Story By John Murray

    The impact of the historic alderman by district vote continues to ripple through the political power structure in Waterbury. During its first meeting since the November 4th election, the Democrat Town Committee met at the Portuguese Sports Club in the South End of Waterbury and during the 45-minute meeting there were more questions than answers.

   The city needs to be carved up into five separate districts and nobody knows where the lines will be drawn yet. Alderman Tony Piccochi said a law firm that specializes in setting district boundaries, and that the firm will be picked today would draw the lines.

   “I have no idea what they are going to do,” Piccochi told the town committee, “but from my understanding it has to be evenly divided by population, not by voters.”

   Working with the firm will be an eight-person District Commission that will provide input to the firm, and then vote to adopt or reject their proposal. If the District Commission approves the firm’s proposal, the districts will then go before the Board of Aldermen for final approval.

   All this needs to happen in a very short time frame, and Piccochi said he hopes the lines will be drawn by February. “Everything needs to be in place by May when the political parties begin the nomination process for the November election,” Piccochi said.

Tony Piccochi, left, talking with Board of Alderman President Paul Pernerewski at a recent meeting in Aldermanic Chambers inside Waterbury City Hall.

   As the majority leader on the Board of Alderman Piccochi was tasked with naming four individuals to the District Commission, and Minority Leader Paul Ciochetti selected the other four. Piccochi selected;

• Charles Pagano from Bucks Hill (Pagano is the Executive Vice President of Technology and Chief Technology Officer of ESPN)
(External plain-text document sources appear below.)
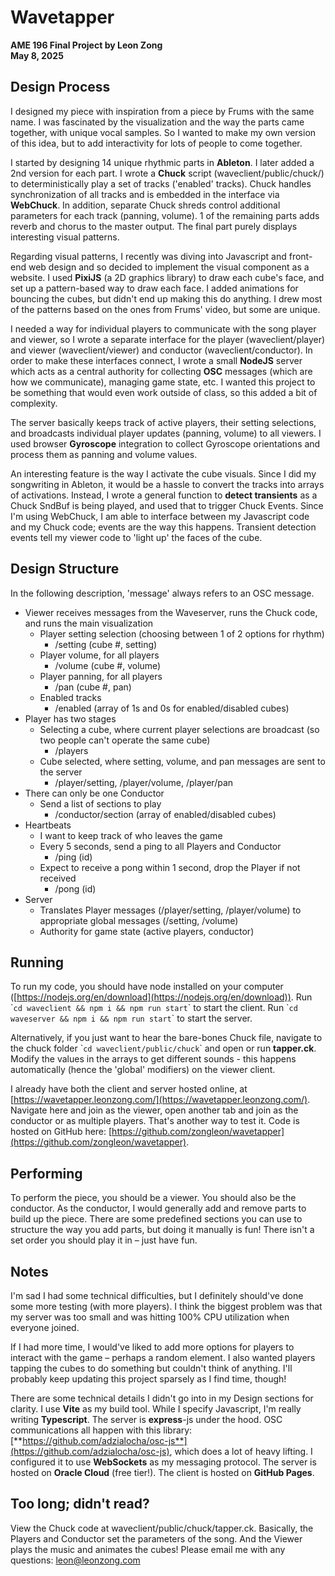 # Wavetapper
**AME 196 Final Project by Leon Zong**  
**May 8, 2025**

## Design Process
I designed my piece with inspiration from a piece by Frums with the same name. I was fascinated by the visualization and the way the parts came together, with unique vocal samples. So I wanted to make my own version of this idea, but to add interactivity for lots of people to come together.

I started by designing 14 unique rhythmic parts in **Ableton**. I later added a 2nd version for each part. I wrote a **Chuck** script (waveclient/public/chuck/) to deterministically play a set of tracks ('enabled' tracks). Chuck handles synchronization of all tracks and is embedded in the interface via **WebChuck**. In addition, separate Chuck shreds control additional parameters for each track (panning, volume). 1 of the remaining parts adds reverb and chorus to the master output. The final part purely displays interesting visual patterns.

Regarding visual patterns, I recently was diving into Javascript and front-end web design and so decided to implement the visual component as a website. I used **PixiJS** (a 2D graphics library) to draw each cube's face, and set up a pattern-based way to draw each face. I added animations for bouncing the cubes, but didn't end up making this do anything. I drew most of the patterns based on the ones from Frums' video, but some are unique.

I needed a way for individual players to communicate with the song player and viewer, so I wrote a separate interface for the player (waveclient/player) and viewer (waveclient/viewer) and conductor (waveclient/conductor). In order to make these interfaces connect, I wrote a small **NodeJS** server which acts as a central authority for collecting **OSC** messages (which are how we communicate), managing game state, etc. I wanted this project to be something that would even work outside of class, so this added a bit of complexity.

The server basically keeps track of active players, their setting selections, and broadcasts individual player updates (panning, volume) to all viewers. I used browser **Gyroscope** integration to collect Gyroscope orientations and process them as panning and volume values.

An interesting feature is the way I activate the cube visuals. Since I did my songwriting in Ableton, it would be a hassle to convert the tracks into arrays of activations. Instead, I wrote a general function to **detect transients** as a Chuck SndBuf is being played, and used that to trigger Chuck Events. Since I'm using WebChuck, I am able to interface between my Javascript code and my Chuck code; events are the way this happens. Transient detection events tell my viewer code to 'light up' the faces of the cube.

## Design Structure
In the following description, 'message' always refers to an OSC message.

- Viewer receives messages from the Waveserver, runs the Chuck code, and runs the main visualization  
  - Player setting selection (choosing between 1 of 2 options for rhythm)  
    - /setting (cube \#, setting)  
  - Player volume, for all players  
    - /volume (cube \#, volume)  
  - Player panning, for all players  
    - /pan (cube \#, pan)  
  - Enabled tracks  
    - /enabled (array of 1s and 0s for enabled/disabled cubes)  
- Player has two stages  
  - Selecting a cube, where current player selections are broadcast (so two people can't operate the same cube)  
    - /players  
  - Cube selected, where setting, volume, and pan messages are sent to the server  
    - /player/setting, /player/volume, /player/pan  
- There can only be one Conductor  
  - Send a list of sections to play  
    - /conductor/section (array of enabled/disabled cubes)  
- Heartbeats  
  - I want to keep track of who leaves the game  
  - Every 5 seconds, send a ping to all Players and Conductor  
    - /ping (id)  
  - Expect to receive a pong within 1 second, drop the Player if not received  
    - /pong (id)  
- Server  
  - Translates Player messages (/player/setting, /player/volume) to appropriate global messages (/setting, /volume)  
  - Authority for game state (active players, conductor)

## Running
To run my code, you should have node installed on your computer ([https://nodejs.org/en/download](https://nodejs.org/en/download)). Run \``cd waveclient && npm i && npm run start`\` to start the client. Run \``cd waveserver && npm i && npm run start`\` to start the server. 

Alternatively, if you just want to hear the bare-bones Chuck file, navigate to the chuck folder \``cd waveclient/public/chuck`\` and open or run **tapper.ck**. Modify the values in the arrays to get different sounds \- this happens automatically (hence the 'global' modifiers) on the viewer client.

I already have both the client and server hosted online, at [https://wavetapper.leonzong.com/](https://wavetapper.leonzong.com/). Navigate here and join as the viewer, open another tab and join as the conductor or as multiple players. That's another way to test it. Code is hosted on GitHub here: [https://github.com/zongleon/wavetapper](https://github.com/zongleon/wavetapper).

## Performing
To perform the piece, you should be a viewer. You should also be the conductor. As the conductor, I would generally add and remove parts to build up the piece. There are some predefined sections you can use to structure the way you add parts, but doing it manually is fun\! There isn't a set order you should play it in – just have fun.

## Notes
I'm sad I had some technical difficulties, but I definitely should've done some more testing (with more players). I think the biggest problem was that my server was too small and was hitting 100% CPU utilization when everyone joined.

If I had more time, I would've liked to add more options for players to interact with the game – perhaps a random element. I also wanted players tapping the cubes to do something but couldn't think of anything. I'll probably keep updating this project sparsely as I find time, though\!

There are some technical details I didn't go into in my Design sections for clarity. I use **Vite** as my build tool. While I specify Javascript, I'm really writing **Typescript**. The server is **express**\-js under the hood. OSC communications all happen with this library: [**https://github.com/adzialocha/osc-js**](https://github.com/adzialocha/osc-js), which does a lot of heavy lifting. I configured it to use **WebSockets** as my messaging protocol. The server is hosted on **Oracle Cloud** (free tier\!). The client is hosted on **GitHub Pages**.

## Too long; didn't read?
View the Chuck code at waveclient/public/chuck/tapper.ck. Basically, the Players and Conductor set the parameters of the song. And the Viewer plays the music and animates the cubes\! Please email me with any questions: [leon@leonzong.com](mailto:leon@leonzong.com)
• Noberto “B.J.” Rodriguez  from the South End. Rodriguez is a public defender attorney, a member of the Charter Revision Commission, and a strong supporter of aldermen by district

• Michael Salvio from the Overlook neighborhood. Salvio is the president of the Historic Overlook Community Club, a member of the Waterbury Neighborhood Council, and a tireless advocate for the renovation of Fulton Park.

• Sundae Black from the Bucks Hill neighborhood. She is African American and ran for the Board of Education as a Republican in 2011.

   Piccochi said he received thirty e-mails from individuals volunteering to serve on the District Commission. “I went through every one and tried to be inclusive, and also pick individuals from the Neighborhood Association and the Charter Revision Commission,” Piccochi said. “It was not an easy task.”

   The Board of Alderman votes whether of not to accept Piccochi’s choices at its next meeting, Monday, November 24th at 7 pm. “If the board doesn’t like my choices they can vote no,” Piccochi said. “We either agree or don’t agree on all eight.”   

Paul Ciochetti

The Republicans nominated by Ciochetti are:

• Joyce Templeton – an African American, and according to an article in the Rep-Am newspaper, a former secretary of the Greater Waterbury African-American Republican Club

• William Pizzuto from the Robinwood neighborhood. Pizzuto is a former alderman and currently the president of the UConn Waterbury campus

• Geoffrey Green lives in the Brooklyn neighborhood and was a member of the Charter Revision Commission. Green works at the Waterbury Development Corporation.

• William Kolo lives in the Bucks Hill neighborhood and was a member of the Charter Revision Commission. (no photograph available)

   The eight-member commission has three nominees from the Bucks Hill neighborhood. How or why that is significant remains unclear.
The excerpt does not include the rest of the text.